In 2023, MLS signed a 10-year, $2.5 billion deal with Apple TV+. That’s $250 million per year, guaranteed. No matter how many people watch. No matter how bad the product gets.

For context: that’s way more than their previous fragmented deals with ESPN, Fox, and local networks combined.

Sounds great, right?

Here’s what happened to viewership:

2022 (on ESPN): 343,000 average viewers per game

2025 (on Apple TV+): 120,000 average viewers per game

That’s a 65% drop.

The 2024 MLS Cup Final—the championship game, the pinnacle of the season—had record-low viewership. During the MLS Cup time slot, Apple TV+ averaged just 287,000 viewers across all its programming.

And it gets worse.

About 33% of FIFA World Cup fans say the Apple TV paywall prevents them from watching MLS. That’s potentially 60 million American soccer fans priced out of the sport.

But Wait, There’s a Twist

Here’s where it gets interesting. While TV viewership collapsed, something else exploded: social media.

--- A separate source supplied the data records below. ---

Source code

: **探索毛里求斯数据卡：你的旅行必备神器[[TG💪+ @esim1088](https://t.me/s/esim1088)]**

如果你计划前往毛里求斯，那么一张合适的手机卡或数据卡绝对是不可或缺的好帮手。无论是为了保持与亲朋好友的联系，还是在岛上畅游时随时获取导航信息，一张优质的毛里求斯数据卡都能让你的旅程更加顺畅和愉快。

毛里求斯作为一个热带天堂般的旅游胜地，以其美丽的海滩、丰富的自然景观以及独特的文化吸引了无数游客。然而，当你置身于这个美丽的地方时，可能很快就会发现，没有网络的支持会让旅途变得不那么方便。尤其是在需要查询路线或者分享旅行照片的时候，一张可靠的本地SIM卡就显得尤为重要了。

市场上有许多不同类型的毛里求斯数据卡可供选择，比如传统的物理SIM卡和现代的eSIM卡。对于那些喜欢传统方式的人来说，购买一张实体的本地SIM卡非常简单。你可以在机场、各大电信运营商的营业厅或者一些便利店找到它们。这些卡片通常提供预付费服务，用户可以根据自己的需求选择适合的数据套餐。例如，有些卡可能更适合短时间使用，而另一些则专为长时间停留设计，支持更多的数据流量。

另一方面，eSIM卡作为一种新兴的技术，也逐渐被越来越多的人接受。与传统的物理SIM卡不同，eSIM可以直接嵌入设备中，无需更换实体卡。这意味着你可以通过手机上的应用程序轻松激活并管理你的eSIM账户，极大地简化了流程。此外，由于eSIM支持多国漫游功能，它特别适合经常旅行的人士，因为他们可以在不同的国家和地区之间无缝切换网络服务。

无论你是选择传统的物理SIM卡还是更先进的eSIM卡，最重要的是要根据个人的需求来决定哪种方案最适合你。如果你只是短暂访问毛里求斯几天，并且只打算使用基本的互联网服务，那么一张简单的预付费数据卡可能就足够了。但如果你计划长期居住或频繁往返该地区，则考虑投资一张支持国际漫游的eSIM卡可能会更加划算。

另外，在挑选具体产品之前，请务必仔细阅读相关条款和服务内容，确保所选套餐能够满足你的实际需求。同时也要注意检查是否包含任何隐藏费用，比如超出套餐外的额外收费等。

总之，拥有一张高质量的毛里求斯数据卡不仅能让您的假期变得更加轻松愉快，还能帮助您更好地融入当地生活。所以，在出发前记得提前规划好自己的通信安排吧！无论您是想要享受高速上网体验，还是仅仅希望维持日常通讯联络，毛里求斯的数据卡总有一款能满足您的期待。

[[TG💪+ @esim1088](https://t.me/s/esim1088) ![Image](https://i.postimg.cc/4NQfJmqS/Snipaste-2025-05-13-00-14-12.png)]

MLS social media engagement in 2024:

  • 400 million social interactions (up 230% from previous season)

  • 3X increase in video views

  • Record attendance: 11.5 million fans showed up to games

So people care about MLS. They just won’t pay to watch it on TV.

They’ll watch highlights. They’ll engage with TikTok clips. They’ll show up to stadiums.

But $99/year for Apple TV+?

Nah.

What This Means for F1

F1 is in a different position than MLS, but the parallels are concerning.

F1’s advantages:

  • Way bigger baseline: 1.2 million viewers per race (vs MLS’s 343k per game)

  • Fewer events: 23 races per year (vs MLS’s 400+ matches)

  • Already has a dedicated streaming service: F1 TV costs $85/year and hardcore fans love it

  • International powerhouse with global appeal

F1’s problems:

  • US viewership growth has already started to flatten

  • Apple reportedly wants F1 to shut down F1 TV as part of the deal

  • Moving from free ESPN to paid Apple TV+ hits the same casual fan problem

  • F1 races are 2+ hours—harder to make viral social clips than a 10-second goal

The Money Question: Is This Actually Good Business?

Short answer: It depends on your timeline.

For the Next 5-10 Years: YES. MLS is making way more guaranteed money. F1 would too.

Current F1 deal (ESPN): ~$90 million/year

What F1 is asking for: $150-180 million/year

What Apple might pay: More than that (they outbid ESPN)

For team owners and commissioners, this is simple math. Guaranteed revenue > ratings-dependent revenue. Don’t have to worry about bad seasons, controversial moments, or competing with other sports.

For the Next 10+ Years: RISKY

Here’s the problem with sacrificing mainstream visibility: What happens when casual fans can’t discover your sport?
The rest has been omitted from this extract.